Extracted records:
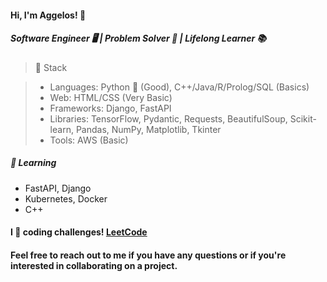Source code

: <h4>Hi, I'm Aggelos! 👋</h4>

<h5>Software Engineer 🖥️ | Problem Solver 🧩 | Lifelong Learner 📚</h5>

>🔧 Stack

> - Languages: Python 🐍 (Good), C++/Java/R/Prolog/SQL (Basics)
> - Web: HTML/CSS (Very Basic)
> - Frameworks: Django, FastAPI
> - Libraries: TensorFlow, Pydantic, Requests, BeautifulSoup, Scikit-learn, Pandas, NumPy, Matplotlib, Tkinter
> - Tools: AWS (Basic)



<h5>🌱 Learning</h5>

- FastAPI, Django
- Kubernetes, Docker
- C++


<h4>I 💙 coding challenges! <a href="https://leetcode.com/papaggalos/">LeetCode</a></h4>

<h4>Feel free to reach out to me if you have any questions or if you're interested in collaborating on a project.</h4>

Task instructions:
You are asked to reproduce each line above exactly, but to exclude the pictures.

Result for this exercise:
Source code

: <h4>Hi, I'm Aggelos! 👋</h4>

<h5>Software Engineer 🖥️ | Problem Solver 🧩 | Lifelong Learner 📚</h5>

>🔧 Stack

> - Languages: Python 🐍 (Good), C++/Java/R/Prolog/SQL (Basics)
> - Web: HTML/CSS (Very Basic)
> - Frameworks: Django, FastAPI
> - Libraries: TensorFlow, Pydantic, Requests, BeautifulSoup, Scikit-learn, Pandas, NumPy, Matplotlib, Tkinter
> - Tools: AWS (Basic)



<h5>🌱 Learning</h5>

- FastAPI, Django
- Kubernetes, Docker
- C++


<h4>I 💙 coding challenges! <a href="https://leetcode.com/papaggalos/">LeetCode</a></h4>

<h4>Feel free to reach out to me if you have any questions or if you're interested in collaborating on a project.</h4>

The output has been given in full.